[Task statement]
Within the data below, state how many lines contain the string "TravelRuleNaturalNameIdentifier". Provide the number only.

++++ Data under study

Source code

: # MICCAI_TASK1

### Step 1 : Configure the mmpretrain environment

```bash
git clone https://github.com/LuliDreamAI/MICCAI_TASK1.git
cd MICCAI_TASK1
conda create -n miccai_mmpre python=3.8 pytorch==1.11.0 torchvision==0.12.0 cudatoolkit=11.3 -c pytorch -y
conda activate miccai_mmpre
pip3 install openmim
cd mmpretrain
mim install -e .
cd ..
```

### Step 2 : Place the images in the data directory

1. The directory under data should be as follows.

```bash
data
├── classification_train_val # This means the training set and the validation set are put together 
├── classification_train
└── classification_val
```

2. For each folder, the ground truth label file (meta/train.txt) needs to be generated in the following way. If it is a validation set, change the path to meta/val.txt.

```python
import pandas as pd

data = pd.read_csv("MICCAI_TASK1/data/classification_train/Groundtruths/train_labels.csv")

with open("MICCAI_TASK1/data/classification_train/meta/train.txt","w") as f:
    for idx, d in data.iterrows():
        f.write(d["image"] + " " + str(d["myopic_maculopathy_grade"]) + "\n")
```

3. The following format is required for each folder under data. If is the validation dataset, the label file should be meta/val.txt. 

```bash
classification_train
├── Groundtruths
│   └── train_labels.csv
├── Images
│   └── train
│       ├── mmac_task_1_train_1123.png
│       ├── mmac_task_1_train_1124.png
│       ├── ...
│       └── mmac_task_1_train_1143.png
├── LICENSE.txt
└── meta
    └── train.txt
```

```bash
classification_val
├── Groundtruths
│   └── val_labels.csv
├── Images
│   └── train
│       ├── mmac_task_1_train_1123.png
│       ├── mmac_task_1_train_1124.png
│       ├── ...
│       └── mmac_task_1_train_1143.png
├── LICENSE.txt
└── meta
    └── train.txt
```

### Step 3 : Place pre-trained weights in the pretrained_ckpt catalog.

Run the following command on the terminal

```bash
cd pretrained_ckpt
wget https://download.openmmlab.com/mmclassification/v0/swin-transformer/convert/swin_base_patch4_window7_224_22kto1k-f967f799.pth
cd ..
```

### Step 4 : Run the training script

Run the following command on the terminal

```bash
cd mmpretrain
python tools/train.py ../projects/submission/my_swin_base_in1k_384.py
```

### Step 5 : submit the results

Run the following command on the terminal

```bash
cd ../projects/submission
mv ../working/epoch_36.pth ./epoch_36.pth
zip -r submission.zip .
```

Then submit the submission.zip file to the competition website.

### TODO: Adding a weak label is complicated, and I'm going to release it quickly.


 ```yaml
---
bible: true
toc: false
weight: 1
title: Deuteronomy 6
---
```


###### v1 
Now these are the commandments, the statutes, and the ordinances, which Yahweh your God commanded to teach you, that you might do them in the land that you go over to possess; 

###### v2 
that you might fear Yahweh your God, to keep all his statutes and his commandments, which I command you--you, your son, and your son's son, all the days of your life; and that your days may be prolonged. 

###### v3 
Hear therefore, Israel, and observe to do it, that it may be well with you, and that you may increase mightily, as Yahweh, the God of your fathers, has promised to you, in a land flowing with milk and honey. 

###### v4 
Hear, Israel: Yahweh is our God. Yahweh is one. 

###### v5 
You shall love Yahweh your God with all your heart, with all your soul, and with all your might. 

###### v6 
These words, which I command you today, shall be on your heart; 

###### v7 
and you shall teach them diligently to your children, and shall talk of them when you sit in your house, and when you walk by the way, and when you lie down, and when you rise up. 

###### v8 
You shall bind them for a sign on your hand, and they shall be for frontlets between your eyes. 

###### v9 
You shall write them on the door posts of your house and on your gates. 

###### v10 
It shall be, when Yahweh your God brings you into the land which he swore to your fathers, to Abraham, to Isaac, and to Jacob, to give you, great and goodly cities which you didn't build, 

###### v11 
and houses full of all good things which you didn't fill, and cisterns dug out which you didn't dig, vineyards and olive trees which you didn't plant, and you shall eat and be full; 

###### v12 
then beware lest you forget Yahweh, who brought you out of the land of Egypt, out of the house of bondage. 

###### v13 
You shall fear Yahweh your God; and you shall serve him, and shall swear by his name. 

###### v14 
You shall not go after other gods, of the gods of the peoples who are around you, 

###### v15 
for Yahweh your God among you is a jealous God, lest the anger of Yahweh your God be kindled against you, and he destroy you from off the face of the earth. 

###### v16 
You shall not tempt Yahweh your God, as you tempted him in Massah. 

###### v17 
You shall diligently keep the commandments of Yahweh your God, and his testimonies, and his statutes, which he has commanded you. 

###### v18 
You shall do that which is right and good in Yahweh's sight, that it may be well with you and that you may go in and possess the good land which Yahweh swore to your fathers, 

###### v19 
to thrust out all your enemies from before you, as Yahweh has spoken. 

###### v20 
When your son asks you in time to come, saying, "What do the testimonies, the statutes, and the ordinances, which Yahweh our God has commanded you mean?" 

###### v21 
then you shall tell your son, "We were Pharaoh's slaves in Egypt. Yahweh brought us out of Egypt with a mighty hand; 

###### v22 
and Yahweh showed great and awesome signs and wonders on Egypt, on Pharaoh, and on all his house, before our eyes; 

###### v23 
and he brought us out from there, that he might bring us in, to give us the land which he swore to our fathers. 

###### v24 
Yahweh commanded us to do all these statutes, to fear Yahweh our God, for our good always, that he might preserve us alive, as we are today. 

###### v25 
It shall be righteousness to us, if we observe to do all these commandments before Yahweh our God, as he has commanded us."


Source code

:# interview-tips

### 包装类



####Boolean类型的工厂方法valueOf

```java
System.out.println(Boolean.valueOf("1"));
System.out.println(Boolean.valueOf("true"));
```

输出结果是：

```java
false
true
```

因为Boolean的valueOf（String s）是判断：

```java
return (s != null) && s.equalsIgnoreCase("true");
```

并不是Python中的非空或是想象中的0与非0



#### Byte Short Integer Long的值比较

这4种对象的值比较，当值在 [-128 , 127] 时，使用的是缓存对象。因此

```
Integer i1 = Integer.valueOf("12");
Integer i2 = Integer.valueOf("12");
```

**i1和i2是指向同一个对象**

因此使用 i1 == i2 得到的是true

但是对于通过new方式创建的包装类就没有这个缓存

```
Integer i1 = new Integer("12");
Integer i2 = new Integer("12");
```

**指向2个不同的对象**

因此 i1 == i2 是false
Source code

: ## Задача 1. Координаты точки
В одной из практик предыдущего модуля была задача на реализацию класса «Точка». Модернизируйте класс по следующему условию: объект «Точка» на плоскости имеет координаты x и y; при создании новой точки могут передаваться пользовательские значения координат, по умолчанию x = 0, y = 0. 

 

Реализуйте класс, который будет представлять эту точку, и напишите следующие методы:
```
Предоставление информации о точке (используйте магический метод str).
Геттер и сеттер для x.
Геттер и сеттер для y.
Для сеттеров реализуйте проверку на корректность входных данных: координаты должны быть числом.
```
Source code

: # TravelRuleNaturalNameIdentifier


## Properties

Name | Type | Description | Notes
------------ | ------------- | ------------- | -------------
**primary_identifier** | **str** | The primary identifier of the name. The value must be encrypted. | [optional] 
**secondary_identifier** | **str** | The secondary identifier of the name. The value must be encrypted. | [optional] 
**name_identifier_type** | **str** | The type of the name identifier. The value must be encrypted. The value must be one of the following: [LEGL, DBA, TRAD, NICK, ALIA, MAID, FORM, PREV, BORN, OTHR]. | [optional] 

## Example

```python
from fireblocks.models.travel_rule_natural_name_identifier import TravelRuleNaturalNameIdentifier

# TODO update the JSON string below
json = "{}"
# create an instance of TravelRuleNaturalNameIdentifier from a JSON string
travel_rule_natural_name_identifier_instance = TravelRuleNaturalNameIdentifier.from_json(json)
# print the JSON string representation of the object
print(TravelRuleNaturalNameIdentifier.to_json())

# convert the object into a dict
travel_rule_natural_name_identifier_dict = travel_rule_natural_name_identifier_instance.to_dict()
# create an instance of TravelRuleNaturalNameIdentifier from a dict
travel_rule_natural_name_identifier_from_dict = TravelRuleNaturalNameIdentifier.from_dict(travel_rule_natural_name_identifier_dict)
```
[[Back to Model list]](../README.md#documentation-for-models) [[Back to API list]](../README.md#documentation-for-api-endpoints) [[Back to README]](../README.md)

++++++++

[Your solution]
7